#### [What the task requires]
Repeat every entry exactly. Pictures stay out.

#### [Source data]
- - - - - - -

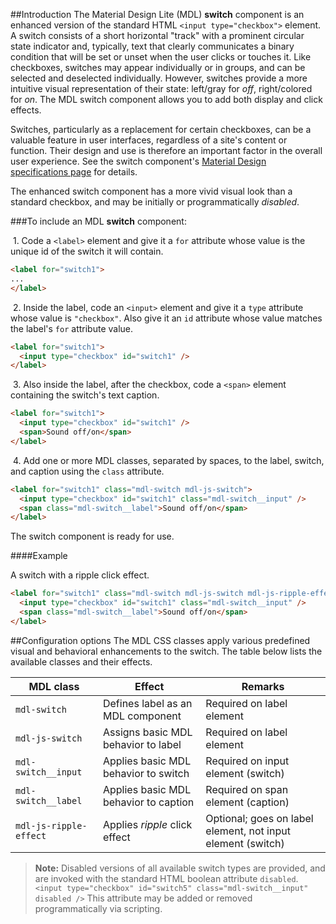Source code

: ##Introduction
The Material Design Lite (MDL) **switch** component is an enhanced version of the standard HTML `<input type="checkbox">` element. A switch consists of a short horizontal "track" with a prominent circular state indicator and, typically, text that clearly communicates a binary condition that will be set or unset when the user clicks or touches it. Like checkboxes, switches may appear individually or in groups, and can be selected and deselected individually. However, switches provide a more intuitive visual representation of their state: left/gray for *off*, right/colored for *on*. The MDL switch component allows you to add both display and click effects.

Switches, particularly as a replacement for certain checkboxes, can be a valuable feature in user interfaces, regardless of a site's content or function. Their design and use is therefore an important factor in the overall user experience. See the switch component's [Material Design specifications page](http://www.google.com/design/spec/components/selection-controls.html#selection-controls-switch) for details.

The enhanced switch component has a more vivid visual look than a standard checkbox, and may be initially or programmatically *disabled*.

###To include an MDL **switch** component:

&nbsp;1. Code a `<label>` element and give it a `for` attribute whose value is the unique id of the switch it will contain.
```html
<label for="switch1">
...
</label>
```
&nbsp;2. Inside the label, code an `<input>` element and give it a `type` attribute whose value is `"checkbox"`. Also give it an `id` attribute whose value matches the label's `for` attribute value.
```html
<label for="switch1">
  <input type="checkbox" id="switch1" />
</label>
```
&nbsp;3. Also inside the label, after the checkbox, code a `<span>` element containing the switch's text caption.
```html
<label for="switch1">
  <input type="checkbox" id="switch1" />
  <span>Sound off/on</span>
</label>
```
&nbsp;4. Add one or more MDL classes, separated by spaces, to the label, switch, and caption using the `class` attribute.
```html
<label for="switch1" class="mdl-switch mdl-js-switch">
  <input type="checkbox" id="switch1" class="mdl-switch__input" />
  <span class="mdl-switch__label">Sound off/on</span>
</label>
```

The switch component is ready for use.

####Example

A switch with a ripple click effect.

```html
<label for="switch1" class="mdl-switch mdl-js-switch mdl-js-ripple-effect">
  <input type="checkbox" id="switch1" class="mdl-switch__input" />
  <span class="mdl-switch__label">Sound off/on</span>
</label>
```

##Configuration options
The MDL CSS classes apply various predefined visual and behavioral enhancements to the switch. The table below lists the available classes and their effects.

| MDL class | Effect | Remarks |
|-----------|--------|---------|
| `mdl-switch` | Defines label as an MDL component | Required on label element|
| `mdl-js-switch` | Assigns basic MDL behavior to label | Required on label element |
| `mdl-switch__input` | Applies basic MDL behavior to switch | Required on input element (switch) |
| `mdl-switch__label` | Applies basic MDL behavior to caption | Required on span element (caption) |
| `mdl-js-ripple-effect` | Applies *ripple* click effect | Optional; goes on label element, not input element (switch) |

>**Note:** Disabled versions of all available switch types are provided, and are invoked with the standard HTML boolean attribute `disabled`. `<input type="checkbox" id="switch5" class="mdl-switch__input" disabled />`
>This attribute may be added or removed programmatically via scripting.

- - - - - - -

#### [Response box]
Source code

: ##Introduction
The Material Design Lite (MDL) **switch** component is an enhanced version of the standard HTML `<input type="checkbox">` element. A switch consists of a short horizontal "track" with a prominent circular state indicator and, typically, text that clearly communicates a binary condition that will be set or unset when the user clicks or touches it. Like checkboxes, switches may appear individually or in groups, and can be selected and deselected individually. However, switches provide a more intuitive visual representation of their state: left/gray for *off*, right/colored for *on*. The MDL switch component allows you to add both display and click effects.

Switches, particularly as a replacement for certain checkboxes, can be a valuable feature in user interfaces, regardless of a site's content or function. Their design and use is therefore an important factor in the overall user experience. See the switch component's [Material Design specifications page](http://www.google.com/design/spec/components/selection-controls.html#selection-controls-switch) for details.

The enhanced switch component has a more vivid visual look than a standard checkbox, and may be initially or programmatically *disabled*.

###To include an MDL **switch** component:

&nbsp;1. Code a `<label>` element and give it a `for` attribute whose value is the unique id of the switch it will contain.
```html
<label for="switch1">
...
</label>
```
&nbsp;2. Inside the label, code an `<input>` element and give it a `type` attribute whose value is `"checkbox"`. Also give it an `id` attribute whose value matches the label's `for` attribute value.
```html
<label for="switch1">
  <input type="checkbox" id="switch1" />
</label>
```
&nbsp;3. Also inside the label, after the checkbox, code a `<span>` element containing the switch's text caption.
```html
<label for="switch1">
  <input type="checkbox" id="switch1" />
  <span>Sound off/on</span>
</label>
```
&nbsp;4. Add one or more MDL classes, separated by spaces, to the label, switch, and caption using the `class` attribute.
```html
<label for="switch1" class="mdl-switch mdl-js-switch">
  <input type="checkbox" id="switch1" class="mdl-switch__input" />
  <span class="mdl-switch__label">Sound off/on</span>
</label>
```

The switch component is ready for use.

####Example

A switch with a ripple click effect.

```html
<label for="switch1" class="mdl-switch mdl-js-switch mdl-js-ripple-effect">
  <input type="checkbox" id="switch1" class="mdl-switch__input" />
  <span class="mdl-switch__label">Sound off/on</span>
</label>
```

##Configuration options
The MDL CSS classes apply various predefined visual and behavioral enhancements to the switch. The table below lists the available classes and their effects.

| MDL class | Effect | Remarks |
|-----------|--------|---------|
| `mdl-switch` | Defines label as an MDL component | Required on label element|
| `mdl-js-switch` | Assigns basic MDL behavior to label | Required on label element |
| `mdl-switch__input` | Applies basic MDL behavior to switch | Required on input element (switch) |
| `mdl-switch__label` | Applies basic MDL behavior to caption | Required on span element (caption) |
| `mdl-js-ripple-effect` | Applies *ripple* click effect | Optional; goes on label element, not input element (switch) |

>**Note:** Disabled versions of all available switch types are provided, and are invoked with the standard HTML boolean attribute `disabled`. `<input type="checkbox" id="switch5" class="mdl-switch__input" disabled />`
>This attribute may be added or removed programmatically via scripting.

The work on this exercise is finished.